BEGIN INFORMATION SUPPLIED

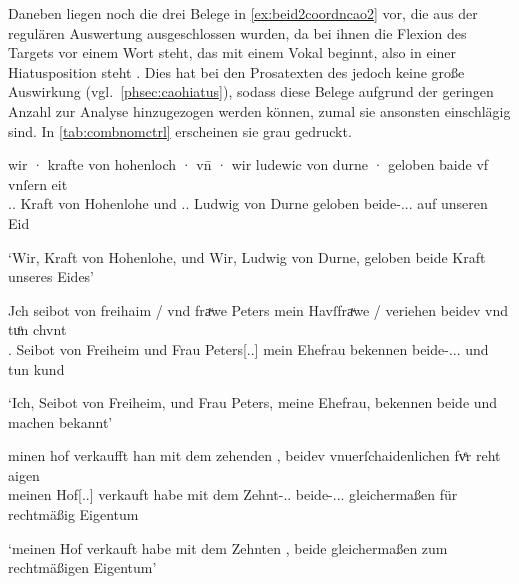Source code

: Daneben liegen noch die drei Belege in \cref{ex:beid2coordncao2} vor, die aus
der regulären Auswertung ausgeschlossen wurden, da bei ihnen die Flexion des
Targets vor einem Wort steht, das mit einem Vokal beginnt, also in einer
Hiatusposition steht \autocites[vgl.][90--91]{askedal1973}[191--193,
201]{gjelsten1980}. Dies hat bei den Prosatexten des \CAO{} jedoch
keine große Auswirkung (vgl.~\cref{phsec:caohiatus}), sodass diese Belege
aufgrund der geringen Anzahl zur Analyse hinzugezogen werden können, zumal sie
ansonsten einschlägig sind. In \cref{tab:combnomctrl} erscheinen sie grau
gedruckt.

\begin{exe}
\ex \label{ex:beid2coordncao2}
	\begin{xlist}
	\ex \label{ex:beid2coordncao2_1}
		\gll wir · krafte von hohenloch · vn̄ · wir ludewic
			von durne · geloben baide vf vnſern eit \\
			\Fsg\subM.\Hon.\Nom{} {} Kraft von Hohenlohe {} und {}
			\Fsg\subM.\Hon.\Nom{} Ludwig von Durne {} geloben
			beide-\Nom.\Pl.\MascM.\St{} auf unseren Eid \\
		\begin{taggedline}{\parencites(Burg Hohlach, Kr.~Neustadt an der Aisch-Bad Windsheim)[\pno~2529, 563.5--6]{cao3}}
		\trans `Wir, Kraft von Hohenlohe, und Wir, Ludwig von Durne,
			geloben beide Kraft unseres Eides'
		\end{taggedline}

	\ex \label{ex:beid2coordncao2_2}
		\gll Jch seibot von freihaim / vnd fraͮwe Peters mein
			Havſfraͮwe / veriehen beidev vnd tuͦn chvnt \\
			\Fsg\subM.\Nom{} Seibot von Freiheim {} und Frau
			Peters[\Nom.\Sg.\FemF] mein Ehefrau {} bekennen
			beide-\Nom.\Pl.\NeutMF.\St{} und tun kund \\
		\begin{taggedline}{\parencites(München, 1299)[\pno~3248, 416.23]{cao4}}
		\trans `Ich, Seibot von Freiheim, und Frau Peters, meine Ehefrau,
			bekennen beide und machen bekannt'
		\end{taggedline}

	\ex \label{ex:beid2coordncao2_3}
		\gll minen hof \textelp{} verkaufft han mit dem
			zehenden \textelp{}, beidev vnuerſchaidenlichen
			fvͤr reht aigen \\
			meinen Hof[\Acc.\Sg.\MascI] {} verkauft habe mit dem
			Zehnt-\Dat.\Sg.\MascI{} {} beide-\Acc.\Pl.\NeutI.\St{}
			gleichermaßen für rechtmäßig Eigentum \\
		\begin{taggedline}{\parencites(Augsburg, 1283)[\pno~N~241, 195.37--39]{cao5}}
		\trans `meinen Hof verkauft habe mit dem Zehnten \textelp{}, beide
			gleichermaßen zum rechtmäßigen Eigentum'
		\end{taggedline}
	\end{xlist}
\end{exe}

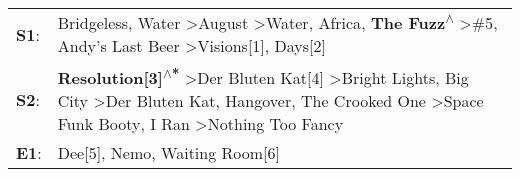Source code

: \begin{supertabular}{p{0.03\textwidth}p{0.92\textwidth}}
 \textbf{S1}:  &                                   Bridgeless\textsuperscript{}, \enspace Water\textsuperscript{} \textgreater \enspace August\textsuperscript{} \textgreater \enspace Water\textsuperscript{}, \enspace Africa\textsuperscript{}, \enspace \textbf{The Fuzz\textsuperscript{$\wedge$}} \textgreater \enspace \#5\textsuperscript{}, \enspace Andy's Last Beer\textsuperscript{} \textgreater \enspace Visions[1]\textsuperscript{},  Days[2]\textsuperscript{}  \enspace  \\
 \textbf{S2}:  &  \textbf{Resolution[3]\textsuperscript{$\wedge$*}} \textgreater \enspace Der Bluten Kat[4]\textsuperscript{} \textgreater \enspace Bright Lights, Big City\textsuperscript{} \textgreater \enspace Der Bluten Kat\textsuperscript{}, \enspace Hangover\textsuperscript{}, \enspace The Crooked One\textsuperscript{} \textgreater \enspace Space Funk Booty\textsuperscript{}, \enspace I Ran\textsuperscript{} \textgreater \enspace Nothing Too Fancy\textsuperscript{}  \enspace  \\
 \textbf{E1}:  &                                                                                                                                                                                                                                                                                                                                                                     Dee[5]\textsuperscript{}, \enspace Nemo\textsuperscript{}, \enspace Waiting Room[6]\textsuperscript{}  \enspace  \\
\end{supertabular}
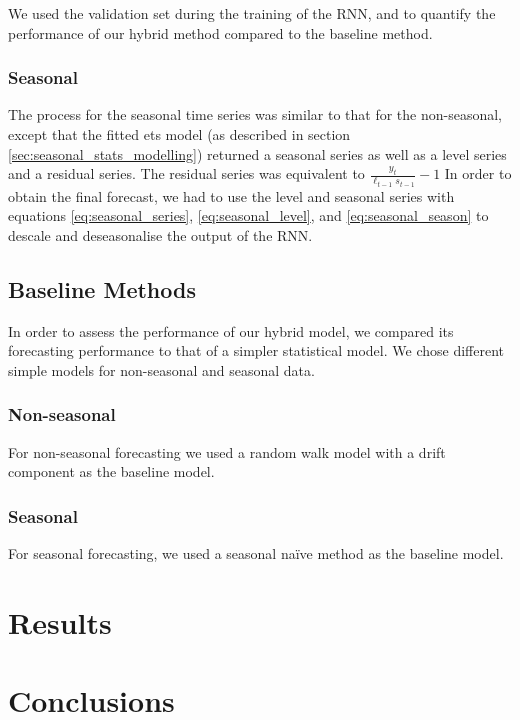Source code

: \documentclass[a4paper,12pt]{article}
\theoremstyle{definition}
\begin{document}
We used the validation set during the training of the RNN, and to quantify the performance of our hybrid method compared to the baseline method.

\subsubsection{Seasonal}
The process for the seasonal time series was similar to that for the non-seasonal, except that the fitted ets model (as described in section \ref{sec:seasonal_stats_modelling}) returned a seasonal series as well as a level series and a residual series. The residual series was equivalent to $\frac{y_t}{\ell_{t-1}s_{t-1}} - 1$ In order to obtain the final forecast, we had to use the level and seasonal series with equations \ref{eq:seasonal_series}, \ref{eq:seasonal_level}, and \ref{eq:seasonal_season} to descale and deseasonalise the output of the RNN.

\subsection{Baseline Methods}
In order to assess the performance of our hybrid model, we compared its forecasting performance to that of a simpler statistical model. We chose different simple models for non-seasonal and seasonal data.

\subsubsection{Non-seasonal}
For non-seasonal forecasting we used a random walk model with a drift component as the baseline model.

\subsubsection{Seasonal}
For seasonal forecasting, we used a seasonal na{\"i}ve method as the baseline model.


\section{Results}

\section{Conclusions}

\newpage


\end{document}
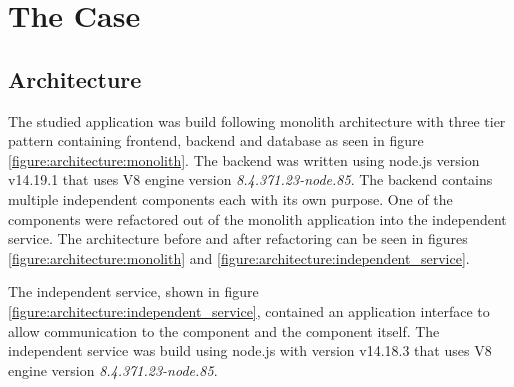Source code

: \chapter{The Case\label{case}}

\section{Architecture}
The studied application was build following monolith architecture with three tier pattern containing frontend, backend and database as seen in figure \ref{figure:architecture:monolith}.
The backend was written using node.js version v14.19.1 that uses V8 engine version \textit{8.4.371.23-node.85}.
The backend contains multiple independent components each with its own purpose.
One of the components were refactored out of the monolith application into the independent service.
The architecture before and after refactoring can be seen in figures \ref{figure:architecture:monolith} and \ref{figure:architecture:independent_service}.

The independent service, shown in figure \ref{figure:architecture:independent_service}, contained an application interface to allow communication to the component and the component itself.
The independent service was build using node.js with version v14.18.3 that uses V8 engine version \textit{8.4.371.23-node.85}.

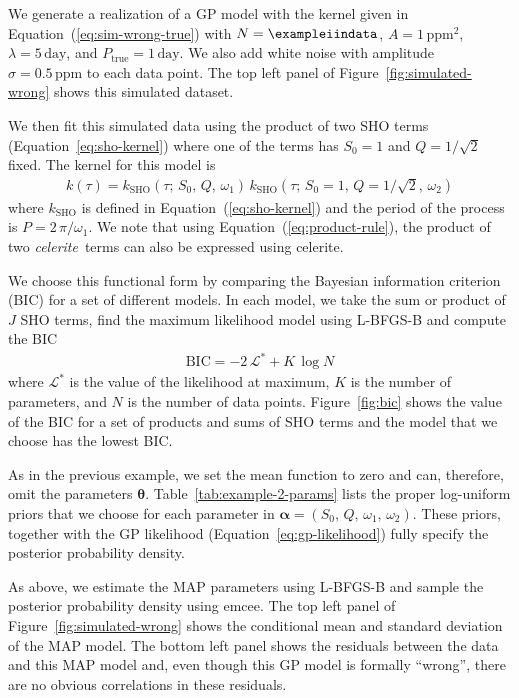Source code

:\documentclass[manuscript, letterpaper]{aastex6}
\newcommand{\project}[1]{\textsf{#1}}
\newcommand{\celerite}{\project{celerite}}
\newcommand{\celeriteterm}{\emph{celerite}}
\newcommand{\emcee}{\project{emcee}}
\newcommand{\figureref}[1]{\ref{fig:#1}}
\newcommand{\Figure}[1]{Figure~\figureref{#1}}
\renewcommand{\eqref}[1]{\ref{eq:#1}}
\newcommand{\Eq}[1]{Equation~(\eqref{#1})}
\newcommand{\eq}[1]{\Eq{#1}}
\newcommand{\eqalt}[1]{Equation~\eqref{#1}}
\newcommand{\bvec}[1]{{\ensuremath{\boldsymbol{#1}}}}
\newcommand{\response}[1]{{#1}}
\begin{document}
\response{We generate a realization of a GP model with the kernel given in
    \eq{sim-wrong-true} with $N = \exampleiindata$, $A = 1\,\mathrm{ppm}^2$,
    $\lambda = 5\,\mathrm{day}$, and $P_\mathrm{true} = 1\,\mathrm{day}$.
    We also add white noise with amplitude $\sigma = 0.5\,\mathrm{ppm}$ to each
    data point.
    The top left panel of \Figure{simulated-wrong} shows this simulated dataset.

    We then fit this simulated data using the product of two SHO terms
    (\eqalt{sho-kernel}) where one of the terms has $S_0 = 1$ and $Q =
        1/\sqrt{2}$ fixed.
    The kernel for this model is
    \begin{eqnarray}
        k(\tau) = k_\mathrm{SHO}(\tau;\,S_0,\,Q,\,\omega_1) \,
        k_\mathrm{SHO}(\tau;\,S_0 = 1,\,Q = 1/\sqrt{2},\,\omega_2)
    \end{eqnarray}
    where $k_\mathrm{SHO}$ is defined in \eq{sho-kernel} and the period of the
    process is $P=2\,\pi/\omega_1$.
    We note that using \eq{product-rule}, the product of two \celeriteterm\ terms
    can also be expressed using \celerite.

    We choose this functional form by comparing the Bayesian information criterion
    (BIC) for a set of different models.
    In each model, we take the sum or product of $J$ SHO terms, find the maximum
    likelihood model using \project{L-BFGS-B} and compute the BIC
    \citep{Schwarz:1978}
    \begin{eqnarray}
        \mathrm{BIC} = -2\,\mathcal{L}^* + K\,\log N
    \end{eqnarray}
    where $\mathcal{L}^*$ is the value of the likelihood at maximum, $K$ is the
    number of parameters, and $N$ is the number of data points.
    \Figure{bic} shows the value of the BIC for a set of products and sums of SHO
    terms and the model that we choose has the lowest BIC.

    As in the previous example, we set the mean function to zero and can,
    therefore, omit the parameters $\bvec{\theta}$.
    Table~\ref{tab:example-2-params} lists the proper log-uniform priors that we
    choose for each parameter in $\bvec{\alpha} =
        (S_0,\,Q,\,\omega_1,\,\omega_2)$.
    These priors, together with the GP likelihood (\eqalt{gp-likelihood}) fully
    specify the posterior probability density.

    As above, we estimate the MAP parameters using \project{L-BFGS-B} and sample
    the posterior probability density using \emcee.
    The top left panel of \Figure{simulated-wrong} shows the conditional mean and
    standard deviation of the MAP model.
    The bottom left panel shows the residuals between the data and this MAP model
    and, even though this GP model is formally ``wrong'', there are no obvious
    correlations in these residuals.

}
\end{document}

END INFORMATION SUPPLIED

WHAT THE EXERCISE ASKS: From the entries above, copy each line that holds "uses".

SOLUTION FOR THIS TASK:
The backend was written using node.js version v14.19.1 that uses V8 engine version \textit{8.4.371.23-node.85}.
The independent service was build using node.js with version v14.18.3 that uses V8 engine version \textit{8.4.371.23-node.85}.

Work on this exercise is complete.